▸ **Exercise**
Would you retype the records below exactly as they appear?

Stored records:
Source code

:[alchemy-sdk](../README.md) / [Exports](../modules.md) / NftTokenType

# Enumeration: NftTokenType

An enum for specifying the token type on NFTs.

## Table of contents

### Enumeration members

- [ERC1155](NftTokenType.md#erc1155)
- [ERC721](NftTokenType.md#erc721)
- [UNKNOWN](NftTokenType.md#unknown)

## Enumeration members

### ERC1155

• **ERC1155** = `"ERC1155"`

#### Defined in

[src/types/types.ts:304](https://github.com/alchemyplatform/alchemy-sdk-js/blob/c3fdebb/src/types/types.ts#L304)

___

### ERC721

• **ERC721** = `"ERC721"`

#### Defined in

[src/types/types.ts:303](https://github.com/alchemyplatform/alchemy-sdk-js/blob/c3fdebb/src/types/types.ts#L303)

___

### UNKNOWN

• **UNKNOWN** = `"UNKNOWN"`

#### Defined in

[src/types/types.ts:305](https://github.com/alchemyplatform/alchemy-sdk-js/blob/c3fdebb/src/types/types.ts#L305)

▸ **Result below**
Source code

:[alchemy-sdk](../README.md) / [Exports](../modules.md) / NftTokenType

# Enumeration: NftTokenType

An enum for specifying the token type on NFTs.

## Table of contents

### Enumeration members

- [ERC1155](NftTokenType.md#erc1155)
- [ERC721](NftTokenType.md#erc721)
- [UNKNOWN](NftTokenType.md#unknown)

## Enumeration members

### ERC1155

• **ERC1155** = `"ERC1155"`

#### Defined in

[src/types/types.ts:304](https://github.com/alchemyplatform/alchemy-sdk-js/blob/c3fdebb/src/types/types.ts#L304)

___

### ERC721

• **ERC721** = `"ERC721"`

#### Defined in

[src/types/types.ts:303](https://github.com/alchemyplatform/alchemy-sdk-js/blob/c3fdebb/src/types/types.ts#L303)

___

### UNKNOWN

• **UNKNOWN** = `"UNKNOWN"`

#### Defined in

[src/types/types.ts:305](https://github.com/alchemyplatform/alchemy-sdk-js/blob/c3fdebb/src/types/types.ts#L305)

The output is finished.